Input Files¶
The Database File¶
The most common use of ROCS is overlaying a large collection of
molecules onto a query (reference) molecule. For the purposes of this
document, we’ll call this large file the dbase (fit) file. The most common
format for the dbase file is a multi-conformer OEBinary file created
by OpenEye’s OMEGA program, however, this file can be one of several
3D formats. These formats include SDF, MOL2 and PDB. ROCS
determines the input file format from the file extension, .sdf
or .mol
for SDF, .mol2
for MOL2,
.pdb
or .ent
for PDB. Gzip compressed files of these same
formats are allowed as well. ROCS will interpret infile.sdf.gz
as a gzip’ed SDF file.
Note
Note that even though all these formats are supported, using SDF or MOL2 can result in a loss of speed due to the huge I/O penalty of these formats.
ROCS has no provision for conversion of 1D/2D molecules to 3D. The input file must already be 3D. More importantly, ROCS will interpret conformers in the input file as part of a single multi-conformer molecule as long as they:
Are contiguous in the input file.
Have the same numbers of atoms and bonds in the same order
Have identical atom and bond properties with their order correspondent in the subsequent connection table
Have the same atom and bond stereochemistry
While this may appear to be a restrictive list, many programs write
multi-conformer molecules into SDF or MOL2 files such that the above rules
will be satisfied. If the conformers are named differently, (i.e. they
have a conformer number appended to the base name like acetsali_1,
acetsali_2), ROCS will still consider them part of a single multi-conformer
molecule if the criteria above are met. For file formats that are not
inherently multi-conformer, this behavior can be turned off with the
-scdbase
command-line switch. With the -scdbase
switch on, ROCS
will not attempt to combine multiple conformers into a single
multi-conformer molecule.
A new molecule file format, specifically for ROCS on large
clusters is the .rocsdb
format. See the MakeRocsDB
section for when to use this file and how to create it.
One other file type is allowed as the dbase file. A file name ending
in .list
or .lst
is assumed to be a list of actual
molecule files, one per line. ROCS will then open each in turn and
treat the entire collection as a single dbase file. Note that the
conformer detection/concatenation code above will not span the gaps
between these separate files.
Here is an example list file:
part1.oeb.gz
part2.oeb.gz
part3.oeb.gz
hits.mol2
The Query File¶
The second required input for a ROCS run is a file containing one or more molecules to be used as the query. ROCS will loop over molecules read in from the dbase file and attempt to overlay each of them against the query.

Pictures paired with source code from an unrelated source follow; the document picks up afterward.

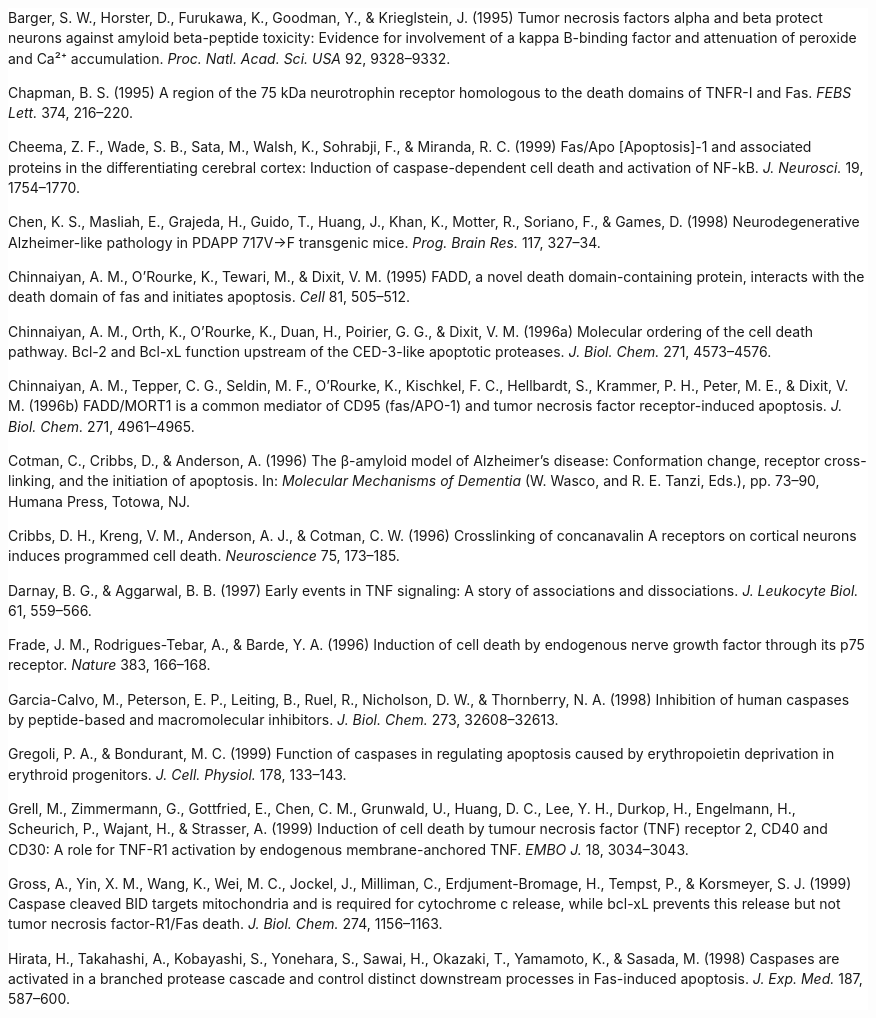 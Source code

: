 Barger, S. W., Horster, D., Furukawa, K., Goodman, Y., & Krieglstein, J. (1995) Tumor necrosis factors alpha and beta protect neurons against amyloid beta-peptide toxicity: Evidence for involvement of a kappa B-binding factor and attenuation of peroxide and Ca²⁺ accumulation. *Proc. Natl. Acad. Sci. USA* 92, 9328–9332.

Chapman, B. S. (1995) A region of the 75 kDa neurotrophin receptor homologous to the death domains of TNFR-I and Fas. *FEBS Lett.* 374, 216–220.

Cheema, Z. F., Wade, S. B., Sata, M., Walsh, K., Sohrabji, F., & Miranda, R. C. (1999) Fas/Apo [Apoptosis]-1 and associated proteins in the differentiating cerebral cortex: Induction of caspase-dependent cell death and activation of NF-kB. *J. Neurosci.* 19, 1754–1770.

Chen, K. S., Masliah, E., Grajeda, H., Guido, T., Huang, J., Khan, K., Motter, R., Soriano, F., & Games, D. (1998) Neurodegenerative Alzheimer-like pathology in PDAPP 717V→F transgenic mice. *Prog. Brain Res.* 117, 327–34.

Chinnaiyan, A. M., O’Rourke, K., Tewari, M., & Dixit, V. M. (1995) FADD, a novel death domain-containing protein, interacts with the death domain of fas and initiates apoptosis. *Cell* 81, 505–512.

Chinnaiyan, A. M., Orth, K., O’Rourke, K., Duan, H., Poirier, G. G., & Dixit, V. M. (1996a) Molecular ordering of the cell death pathway. Bcl-2 and Bcl-xL function upstream of the CED-3-like apoptotic proteases. *J. Biol. Chem.* 271, 4573–4576.

Chinnaiyan, A. M., Tepper, C. G., Seldin, M. F., O’Rourke, K., Kischkel, F. C., Hellbardt, S., Krammer, P. H., Peter, M. E., & Dixit, V. M. (1996b) FADD/MORT1 is a common mediator of CD95 (fas/APO-1) and tumor necrosis factor receptor-induced apoptosis. *J. Biol. Chem.* 271, 4961–4965.

Cotman, C., Cribbs, D., & Anderson, A. (1996) The β-amyloid model of Alzheimer’s disease: Conformation change, receptor cross-linking, and the initiation of apoptosis. In: *Molecular Mechanisms of Dementia* (W. Wasco, and R. E. Tanzi, Eds.), pp. 73–90, Humana Press, Totowa, NJ.

Cribbs, D. H., Kreng, V. M., Anderson, A. J., & Cotman, C. W. (1996) Crosslinking of concanavalin A receptors on cortical neurons induces programmed cell death. *Neuroscience* 75, 173–185.

Darnay, B. G., & Aggarwal, B. B. (1997) Early events in TNF signaling: A story of associations and dissociations. *J. Leukocyte Biol.* 61, 559–566.

Frade, J. M., Rodrigues-Tebar, A., & Barde, Y. A. (1996) Induction of cell death by endogenous nerve growth factor through its p75 receptor. *Nature* 383, 166–168.

Garcia-Calvo, M., Peterson, E. P., Leiting, B., Ruel, R., Nicholson, D. W., & Thornberry, N. A. (1998) Inhibition of human caspases by peptide-based and macromolecular inhibitors. *J. Biol. Chem.* 273, 32608–32613.

Gregoli, P. A., & Bondurant, M. C. (1999) Function of caspases in regulating apoptosis caused by erythropoietin deprivation in erythroid progenitors. *J. Cell. Physiol.* 178, 133–143.

Grell, M., Zimmermann, G., Gottfried, E., Chen, C. M., Grunwald, U., Huang, D. C., Lee, Y. H., Durkop, H., Engelmann, H., Scheurich, P., Wajant, H., & Strasser, A. (1999) Induction of cell death by tumour necrosis factor (TNF) receptor 2, CD40 and CD30: A role for TNF-R1 activation by endogenous membrane-anchored TNF. *EMBO J.* 18, 3034–3043.

Gross, A., Yin, X. M., Wang, K., Wei, M. C., Jockel, J., Milliman, C., Erdjument-Bromage, H., Tempst, P., & Korsmeyer, S. J. (1999) Caspase cleaved BID targets mitochondria and is required for cytochrome c release, while bcl-xL prevents this release but not tumor necrosis factor-R1/Fas death. *J. Biol. Chem.* 274, 1156–1163.

Hirata, H., Takahashi, A., Kobayashi, S., Yonehara, S., Sawai, H., Okazaki, T., Yamamoto, K., & Sasada, M. (1998) Caspases are activated in a branched protease cascade and control distinct downstream processes in Fas-induced apoptosis. *J. Exp. Med.* 187, 587–600.
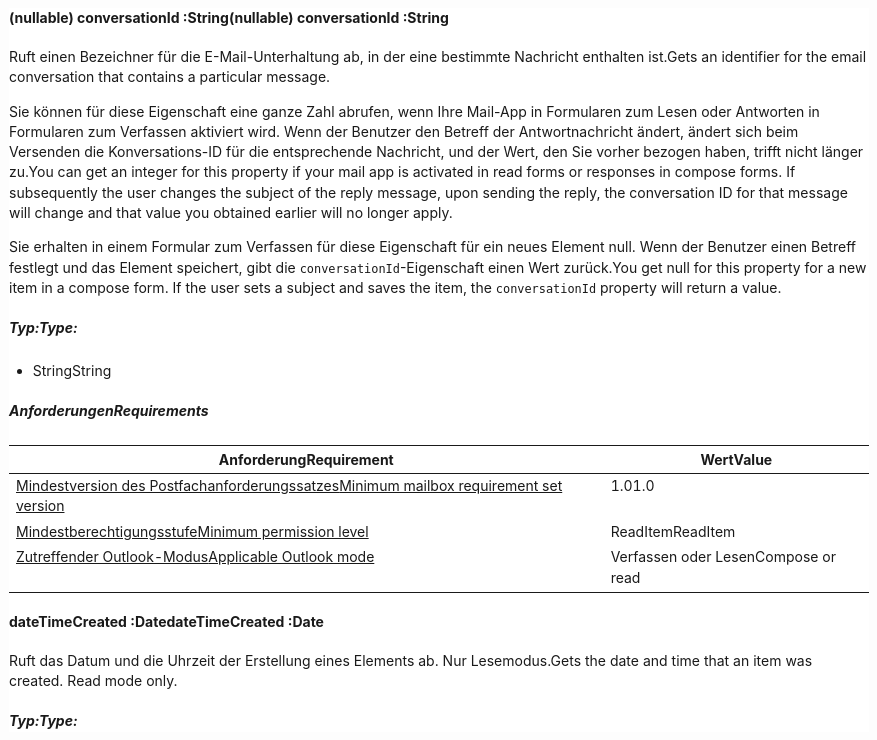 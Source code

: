 ####  <a name="nullable-conversationid-string"></a><span data-ttu-id="462e2-183">(nullable) conversationId :String</span><span class="sxs-lookup"><span data-stu-id="462e2-183">(nullable) conversationId :String</span></span>

<span data-ttu-id="462e2-184">Ruft einen Bezeichner für die E-Mail-Unterhaltung ab, in der eine bestimmte Nachricht enthalten ist.</span><span class="sxs-lookup"><span data-stu-id="462e2-184">Gets an identifier for the email conversation that contains a particular message.</span></span>

<span data-ttu-id="462e2-p107">Sie können für diese Eigenschaft eine ganze Zahl abrufen, wenn Ihre Mail-App in Formularen zum Lesen oder Antworten in Formularen zum Verfassen aktiviert wird. Wenn der Benutzer den Betreff der Antwortnachricht ändert, ändert sich beim Versenden die Konversations-ID für die entsprechende Nachricht, und der Wert, den Sie vorher bezogen haben, trifft nicht länger zu.</span><span class="sxs-lookup"><span data-stu-id="462e2-p107">You can get an integer for this property if your mail app is activated in read forms or responses in compose forms. If subsequently the user changes the subject of the reply message, upon sending the reply, the conversation ID for that message will change and that value you obtained earlier will no longer apply.</span></span>

<span data-ttu-id="462e2-p108">Sie erhalten in einem Formular zum Verfassen für diese Eigenschaft für ein neues Element null. Wenn der Benutzer einen Betreff festlegt und das Element speichert, gibt die `conversationId`-Eigenschaft einen Wert zurück.</span><span class="sxs-lookup"><span data-stu-id="462e2-p108">You get null for this property for a new item in a compose form. If the user sets a subject and saves the item, the `conversationId` property will return a value.</span></span>

##### <a name="type"></a><span data-ttu-id="462e2-189">Typ:</span><span class="sxs-lookup"><span data-stu-id="462e2-189">Type:</span></span>

*   <span data-ttu-id="462e2-190">String</span><span class="sxs-lookup"><span data-stu-id="462e2-190">String</span></span>

##### <a name="requirements"></a><span data-ttu-id="462e2-191">Anforderungen</span><span class="sxs-lookup"><span data-stu-id="462e2-191">Requirements</span></span>

|<span data-ttu-id="462e2-192">Anforderung</span><span class="sxs-lookup"><span data-stu-id="462e2-192">Requirement</span></span>| <span data-ttu-id="462e2-193">Wert</span><span class="sxs-lookup"><span data-stu-id="462e2-193">Value</span></span>|
|---|---|
|[<span data-ttu-id="462e2-194">Mindestversion des Postfachanforderungssatzes</span><span class="sxs-lookup"><span data-stu-id="462e2-194">Minimum mailbox requirement set version</span></span>](/javascript/office/requirement-sets/outlook-api-requirement-sets)| <span data-ttu-id="462e2-195">1.0</span><span class="sxs-lookup"><span data-stu-id="462e2-195">1.0</span></span>|
|[<span data-ttu-id="462e2-196">Mindestberechtigungsstufe</span><span class="sxs-lookup"><span data-stu-id="462e2-196">Minimum permission level</span></span>](https://docs.microsoft.com/outlook/add-ins/understanding-outlook-add-in-permissions)| <span data-ttu-id="462e2-197">ReadItem</span><span class="sxs-lookup"><span data-stu-id="462e2-197">ReadItem</span></span>|
|[<span data-ttu-id="462e2-198">Zutreffender Outlook-Modus</span><span class="sxs-lookup"><span data-stu-id="462e2-198">Applicable Outlook mode</span></span>](https://docs.microsoft.com/outlook/add-ins/#extension-points)| <span data-ttu-id="462e2-199">Verfassen oder Lesen</span><span class="sxs-lookup"><span data-stu-id="462e2-199">Compose or read</span></span>|

#### <a name="datetimecreated-date"></a><span data-ttu-id="462e2-200">dateTimeCreated :Date</span><span class="sxs-lookup"><span data-stu-id="462e2-200">dateTimeCreated :Date</span></span>

<span data-ttu-id="462e2-p109">Ruft das Datum und die Uhrzeit der Erstellung eines Elements ab. Nur Lesemodus.</span><span class="sxs-lookup"><span data-stu-id="462e2-p109">Gets the date and time that an item was created. Read mode only.</span></span>

##### <a name="type"></a><span data-ttu-id="462e2-203">Typ:</span><span class="sxs-lookup"><span data-stu-id="462e2-203">Type:</span></span>
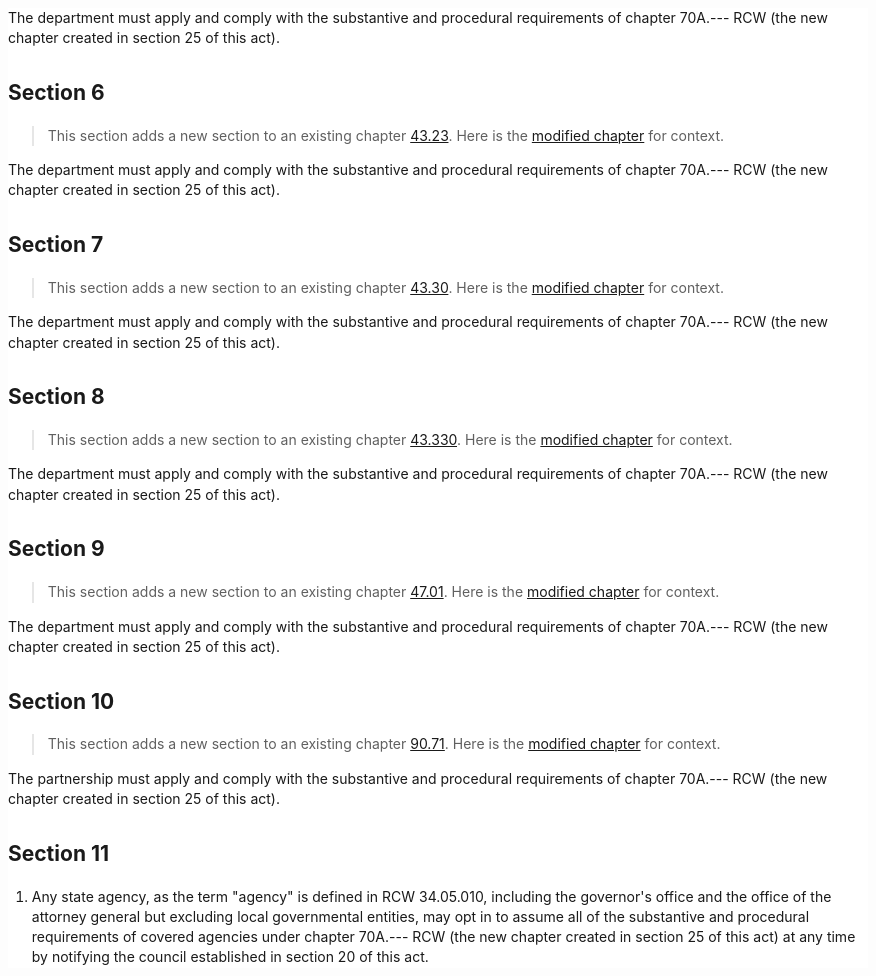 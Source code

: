 The department must apply and comply with the substantive and procedural requirements of chapter 70A.--- RCW (the new chapter created in section 25 of this act).


## Section 6
> This section adds a new section to an existing chapter [43.23](/rcw/43_state_government—executive/43.023_department_of_agriculture.md). Here is the [modified chapter](rcw/43_state_government—executive/43.023_department_of_agriculture.md) for context.

The department must apply and comply with the substantive and procedural requirements of chapter 70A.--- RCW (the new chapter created in section 25 of this act).


## Section 7
> This section adds a new section to an existing chapter [43.30](/rcw/43_state_government—executive/43.030_department_of_natural_resources.md). Here is the [modified chapter](rcw/43_state_government—executive/43.030_department_of_natural_resources.md) for context.

The department must apply and comply with the substantive and procedural requirements of chapter 70A.--- RCW (the new chapter created in section 25 of this act).


## Section 8
> This section adds a new section to an existing chapter [43.330](/rcw/43_state_government—executive/43.330_department_of_commerce.md). Here is the [modified chapter](rcw/43_state_government—executive/43.330_department_of_commerce.md) for context.

The department must apply and comply with the substantive and procedural requirements of chapter 70A.--- RCW (the new chapter created in section 25 of this act).


## Section 9
> This section adds a new section to an existing chapter [47.01](/rcw/47_public_highways_and_transportation/47.01_department_of_transportation.md). Here is the [modified chapter](rcw/47_public_highways_and_transportation/47.01_department_of_transportation.md) for context.

The department must apply and comply with the substantive and procedural requirements of chapter 70A.--- RCW (the new chapter created in section 25 of this act).


## Section 10
> This section adds a new section to an existing chapter [90.71](/rcw/90_water_rights—environment/90.71_puget_sound_water_quality_protection.md). Here is the [modified chapter](rcw/90_water_rights—environment/90.71_puget_sound_water_quality_protection.md) for context.

The partnership must apply and comply with the substantive and procedural requirements of chapter 70A.--- RCW (the new chapter created in section 25 of this act).


## Section 11
1. Any state agency, as the term "agency" is defined in RCW 34.05.010, including the governor's office and the office of the attorney general but excluding local governmental entities, may opt in to assume all of the substantive and procedural requirements of covered agencies under chapter 70A.--- RCW (the new chapter created in section 25 of this act) at any time by notifying the council established in section 20 of this act.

In order to be consistent with other OpenEye software, this query molecule can also be referred to as the reference molecule.
Normally, ROCS treats each molecule in the query file as a single conformer molecule. For each molecule in the query file, ROCS will run a complete loop over the dbase molecules and write out a hits structure file and a report file, depending on the values of other command line switches described below.
Alternatively, ROCS can read queries as multi-conformer molecules by
adding the -mcquery
command line switch. In this mode, ROCS
uses the same rules as described in the The Database File section
to determine if two consecutive molecules are actually conformers of
the same molecule. For each multi-conformer molecule in the query
file, ROCS will loop over the dbase molecules’ conformers comparing
them to all query conformers. By default, ROCS will only return the
single best overlay of this NxM set of comparisons. More than one can
be returned by using the -maxconfs
command line switch.
Shape Queries¶
Version 3.0 of ROCS introduced a new type of query called a shape query.
It is a format that encompasses multiple elements of shape, including
molecules, color features and grids. It can be generated
from vROCS and saved in a shape query file
with the extension .sq
.
Grid Queries¶
ROCS can also use a grid instead of a molecule as a query ([Virtanen-2010]). These grids must be in GRASP, OpenEye, OpenEye ASCII Grid (.agd), CCP4, or XPLOR grid format and can be created with the OpenEye Grid toolkit or with a graphical application like GRASP. Certain ROCS features are not available when using a grid query. For example, the color force field features are not available with a grid query.